Dirinya menambahkan dalam penetapan harga ini, Rumah Bersama juga telah melibatkan para agen dan pedagang besar telur. Di samping himbauan tersebut, apabila diperlukan oleh pemerintah untuk menstabilkan harga, Rumah Bersama siap menyediakan 45 truk di mana per truk sekitar 5 ton dengan harga 27500. Hal ini untuk menngantisipasi para peternak yang belum bisa dijangkau, sehingga menjual telur ke Jakarta dengan harga partai di atas Rp27.500,00 per kilogram.

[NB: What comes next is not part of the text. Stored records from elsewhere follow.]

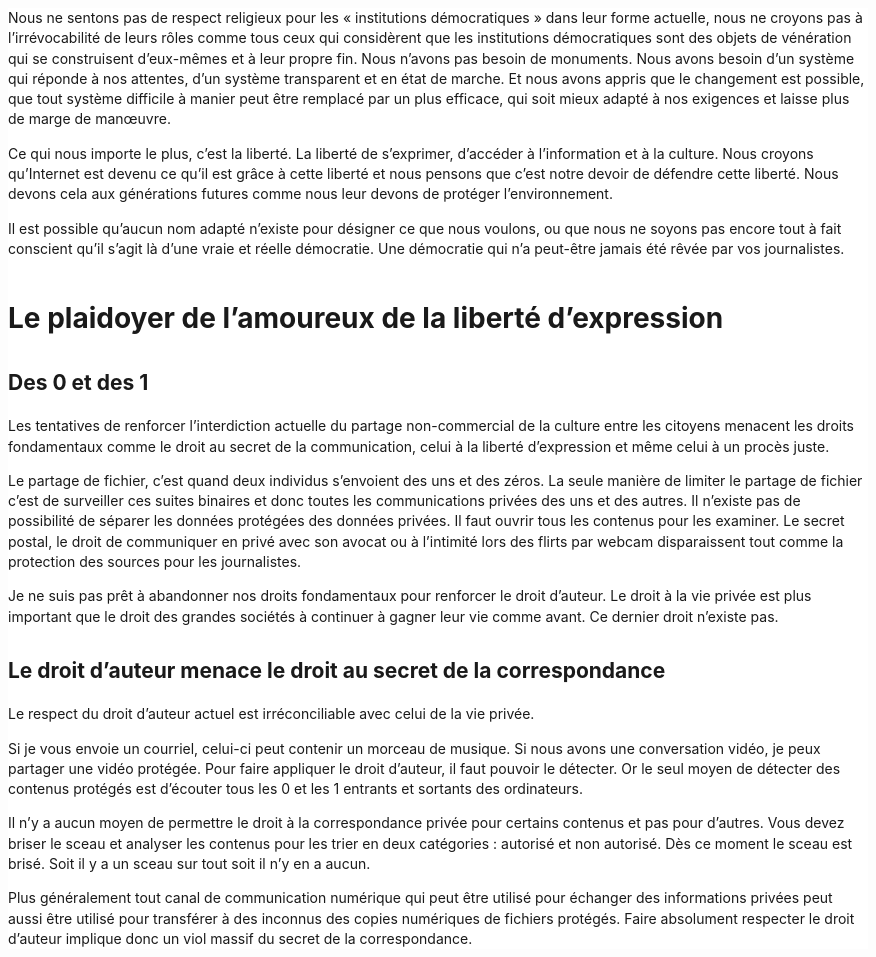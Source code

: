 Nous ne sentons pas de respect religieux pour les « institutions démocratiques » dans leur forme actuelle, nous ne croyons pas à l’irrévocabilité de leurs rôles comme tous ceux qui considèrent que les institutions démocratiques sont des objets de vénération qui se construisent d’eux-mêmes et à leur propre fin. Nous n’avons pas besoin de monuments. Nous avons besoin d’un système qui réponde à nos attentes, d’un système transparent et en état de marche. Et nous avons appris que le changement est possible, que tout système difficile à manier peut être remplacé par un plus efficace, qui soit mieux adapté à nos exigences et laisse plus de marge de manœuvre.

Ce qui nous importe le plus, c’est la liberté. La liberté de s’exprimer, d’accéder à l’information et à la culture. Nous croyons qu’Internet est devenu ce qu’il est grâce à cette liberté et nous pensons que c’est notre devoir de défendre cette liberté. Nous devons cela aux générations futures comme nous leur devons de protéger l’environnement.

Il est possible qu’aucun nom adapté n’existe pour désigner ce que nous voulons, ou que nous ne soyons pas encore tout à fait conscient qu’il s’agit là d’une vraie et réelle démocratie. Une démocratie qui n’a peut-être jamais été rêvée par vos journalistes.

Le plaidoyer de l’amoureux de la liberté d’expression
=====================================================

Des 0 et des 1
--------------

Les tentatives de renforcer l’interdiction actuelle du partage non-commercial de la culture entre les citoyens menacent les droits fondamentaux comme le droit au secret de la communication, celui à la liberté d’expression et même celui à un procès juste.

Le partage de fichier, c’est quand deux individus s’envoient des uns et des zéros. La seule manière de limiter le partage de fichier c’est de surveiller ces suites binaires et donc toutes les communications privées des uns et des autres. Il n’existe pas de possibilité de séparer les données protégées des données privées. Il faut ouvrir tous les contenus pour les examiner. Le secret postal, le droit de communiquer en privé avec son avocat ou à l’intimité lors des flirts par webcam disparaissent tout comme la protection des sources pour les journalistes.

Je ne suis pas prêt à abandonner nos droits fondamentaux pour renforcer le droit d’auteur. Le droit à la vie privée est plus important que le droit des grandes sociétés à continuer à gagner leur vie comme avant. Ce dernier droit n’existe pas.

Le droit d’auteur menace le droit au secret de la correspondance
----------------------------------------------------------------

Le respect du droit d’auteur actuel est irréconciliable avec celui de la vie privée.

Si je vous envoie un courriel, celui-ci peut contenir un morceau de musique. Si nous avons une conversation vidéo, je peux partager une vidéo protégée. Pour faire appliquer le droit d’auteur, il faut pouvoir le détecter. Or le seul moyen de détecter des contenus protégés est d’écouter tous les 0 et les 1 entrants et sortants des ordinateurs.

Il n’y a aucun moyen de permettre le droit à la correspondance privée pour certains contenus et pas pour d’autres. Vous devez briser le sceau et analyser les contenus pour les trier en deux catégories : autorisé et non autorisé. Dès ce moment le sceau est brisé. Soit il y a un sceau sur tout soit il n’y en a aucun.

Plus généralement tout canal de communication numérique qui peut être utilisé pour échanger des informations privées peut aussi être utilisé pour transférer à des inconnus des copies numériques de fichiers protégés. Faire absolument respecter le droit d’auteur implique donc un viol massif du secret de la correspondance.
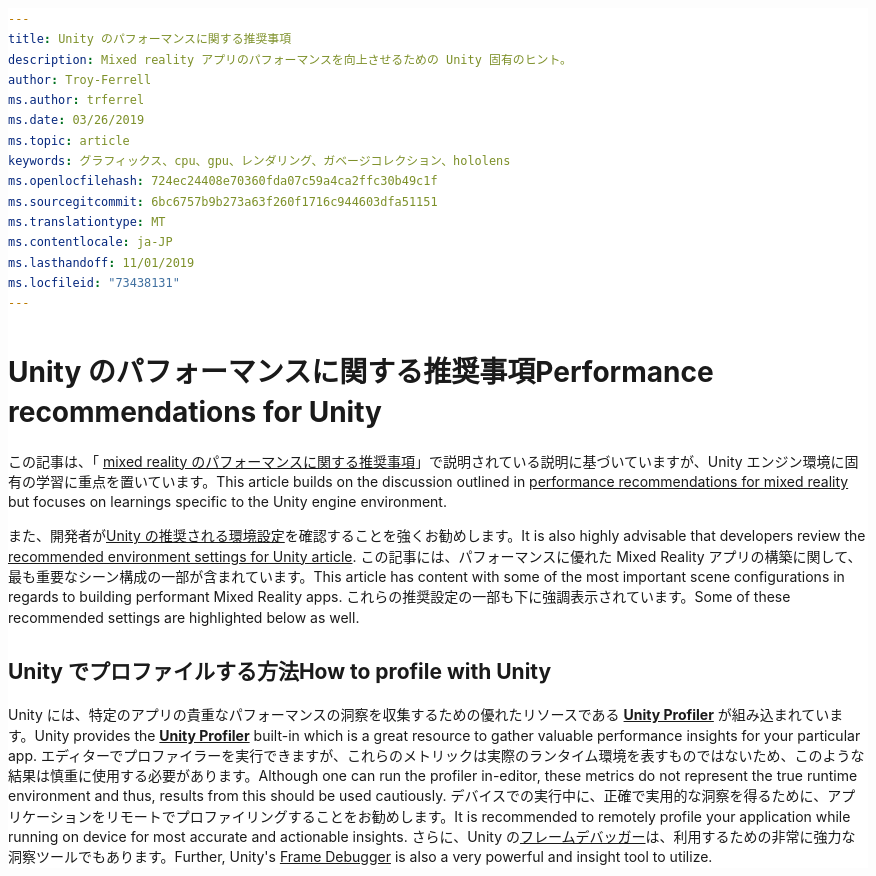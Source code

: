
 ```yaml
---
title: Unity のパフォーマンスに関する推奨事項
description: Mixed reality アプリのパフォーマンスを向上させるための Unity 固有のヒント。
author: Troy-Ferrell
ms.author: trferrel
ms.date: 03/26/2019
ms.topic: article
keywords: グラフィックス、cpu、gpu、レンダリング、ガベージコレクション、hololens
ms.openlocfilehash: 724ec24408e70360fda07c59a4ca2ffc30b49c1f
ms.sourcegitcommit: 6bc6757b9b273a63f260f1716c944603dfa51151
ms.translationtype: MT
ms.contentlocale: ja-JP
ms.lasthandoff: 11/01/2019
ms.locfileid: "73438131"
---
```

# <a name="performance-recommendations-for-unity"></a><span data-ttu-id="0627b-104">Unity のパフォーマンスに関する推奨事項</span><span class="sxs-lookup"><span data-stu-id="0627b-104">Performance recommendations for Unity</span></span>

<span data-ttu-id="0627b-105">この記事は、「 [mixed reality のパフォーマンスに関する推奨事項](understanding-performance-for-mixed-reality.md)」で説明されている説明に基づいていますが、Unity エンジン環境に固有の学習に重点を置いています。</span><span class="sxs-lookup"><span data-stu-id="0627b-105">This article builds on the discussion outlined in [performance recommendations for mixed reality](understanding-performance-for-mixed-reality.md) but focuses on learnings specific to the Unity engine environment.</span></span>

<span data-ttu-id="0627b-106">また、開発者が[Unity の推奨される環境設定](Recommended-settings-for-unity.md)を確認することを強くお勧めします。</span><span class="sxs-lookup"><span data-stu-id="0627b-106">It is also highly advisable that developers review the [recommended environment settings for Unity article](Recommended-settings-for-unity.md).</span></span> <span data-ttu-id="0627b-107">この記事には、パフォーマンスに優れた Mixed Reality アプリの構築に関して、最も重要なシーン構成の一部が含まれています。</span><span class="sxs-lookup"><span data-stu-id="0627b-107">This article has content with some of the most important scene configurations in regards to building performant Mixed Reality apps.</span></span> <span data-ttu-id="0627b-108">これらの推奨設定の一部も下に強調表示されています。</span><span class="sxs-lookup"><span data-stu-id="0627b-108">Some of these recommended settings are highlighted below as well.</span></span>

## <a name="how-to-profile-with-unity"></a><span data-ttu-id="0627b-109">Unity でプロファイルする方法</span><span class="sxs-lookup"><span data-stu-id="0627b-109">How to profile with Unity</span></span>

<span data-ttu-id="0627b-110">Unity には、特定のアプリの貴重なパフォーマンスの洞察を収集するための優れたリソースである **[Unity Profiler](https://docs.unity3d.com/Manual/Profiler.html)** が組み込まれています。</span><span class="sxs-lookup"><span data-stu-id="0627b-110">Unity provides the **[Unity Profiler](https://docs.unity3d.com/Manual/Profiler.html)** built-in which is a great resource to gather valuable performance insights for your particular app.</span></span> <span data-ttu-id="0627b-111">エディターでプロファイラーを実行できますが、これらのメトリックは実際のランタイム環境を表すものではないため、このような結果は慎重に使用する必要があります。</span><span class="sxs-lookup"><span data-stu-id="0627b-111">Although one can run the profiler in-editor, these metrics do not represent the true runtime environment and thus, results from this should be used cautiously.</span></span> <span data-ttu-id="0627b-112">デバイスでの実行中に、正確で実用的な洞察を得るために、アプリケーションをリモートでプロファイリングすることをお勧めします。</span><span class="sxs-lookup"><span data-stu-id="0627b-112">It is recommended to remotely profile your application while running on device for most accurate and actionable insights.</span></span> <span data-ttu-id="0627b-113">さらに、Unity の[フレームデバッガー](https://docs.unity3d.com/Manual/FrameDebugger.html)は、利用するための非常に強力な洞察ツールでもあります。</span><span class="sxs-lookup"><span data-stu-id="0627b-113">Further, Unity's [Frame Debugger](https://docs.unity3d.com/Manual/FrameDebugger.html)  is also a very powerful and insight tool to utilize.</span></span>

Sementara itu, Hidayaturrahman mewakili Perhimpunan Insan Perunggasan Rakyat (Pinsar) Indonesia menambahkan bahwa Pinsar Indonesia sangat mendukung upaya Rumah Bersama dalam membantu pemerintah menstabilkan harga telur. “Kami satu suara dalam naungan Rumah Bersama. Hal ini merupakan komitmen nyata kami dalam mendukung kebijakan pemerintah yang dipimpin oleh Badan Pangan Nasional,” ujarnya.

Hal senada disampaikan oleh Jeni Soelistiani selaku perwakilan Koperasi Peternak Petelur Lampung. Menurutnya selain nataru, kenaikan ini juga disebabkan oleh adanya kebijakan Bansos yang cukup secara permintaan juga cukup besar. Di mana apabila harus dipenuhi secara serentak memang akan sulit. Dengan himbauan harga acuan ini, Jeni berharap dapat membantu pemerintah dalam upaya menstabilkan harga telur, terkhusus di Jakarta.

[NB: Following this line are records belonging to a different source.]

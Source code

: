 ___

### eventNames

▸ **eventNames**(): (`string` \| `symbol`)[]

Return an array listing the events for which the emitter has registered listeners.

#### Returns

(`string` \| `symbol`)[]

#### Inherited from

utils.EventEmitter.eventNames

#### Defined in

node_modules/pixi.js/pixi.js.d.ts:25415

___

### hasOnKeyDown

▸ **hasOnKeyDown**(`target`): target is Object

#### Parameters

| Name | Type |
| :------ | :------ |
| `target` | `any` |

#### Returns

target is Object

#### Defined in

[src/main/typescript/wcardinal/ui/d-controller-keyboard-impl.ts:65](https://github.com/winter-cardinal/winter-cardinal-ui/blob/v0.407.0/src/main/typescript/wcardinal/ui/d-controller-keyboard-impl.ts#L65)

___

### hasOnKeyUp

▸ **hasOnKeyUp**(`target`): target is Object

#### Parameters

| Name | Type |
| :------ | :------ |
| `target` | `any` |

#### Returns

Suwardi, selaku Ketua Koperasi Unggas Sejahtera Kendal menambahkan bahwa kenaikan dan ketimpangan harga ini sebenarnya bukan disebebabkan oleh peternak. Karena apabila dicermati selama ini peternak tidak mengambil margin banyak, hanya karena situasi ada oknum tengkulak yang menaikan harga secara ekstrim.

“Peternak berharap keseimbangan bisa terjaga, sehingga stabilisasi, keamanan, dan kenyamanan terkait pangan ini bisa tercapai. Selain itu kami juga berharap stakeholders yang ada untuk Rumah Bersama, sehingga kedepan tidak ada operasi pasar dan kelangkaan telur. Selain itu, apabila ada kebijakan bansos, pemerintah sebaiknya langsung melalui Rumah Telur. Kami akan menyiapkan telur dengan spesifikasi dan harga sesuai dengan kesepakatan,” tegasnya.

Masih dalam kesempatan yang sama, Ketua Paguyuban Peternak Rakyat Nasional (PPRN) Blitar, Rofi Yasifun menyampaikan bahwa langkah ini merupakan bentuk bakti peternak kepada negara, agar harga ini bisa stabil.

“Stok telur aman untuk nataru dan kebijakan program bansos. Di Blitar tidak ada masyarakat yang kesulitan mencari telur, walaupun harga agak naik imbas hukum pasar ketika demand naik membuat harga juga naik. Kami pun dari peternak tidak menginginkan harga yang terlampau tinggi. Kami ingin harga yang stabil dan terkendali, sehingga peternak sejahtera, pedagang yang ditengah untung dan konsumen pun tersenyum. Ini merupakan keinginan bersama,” pungkasnya.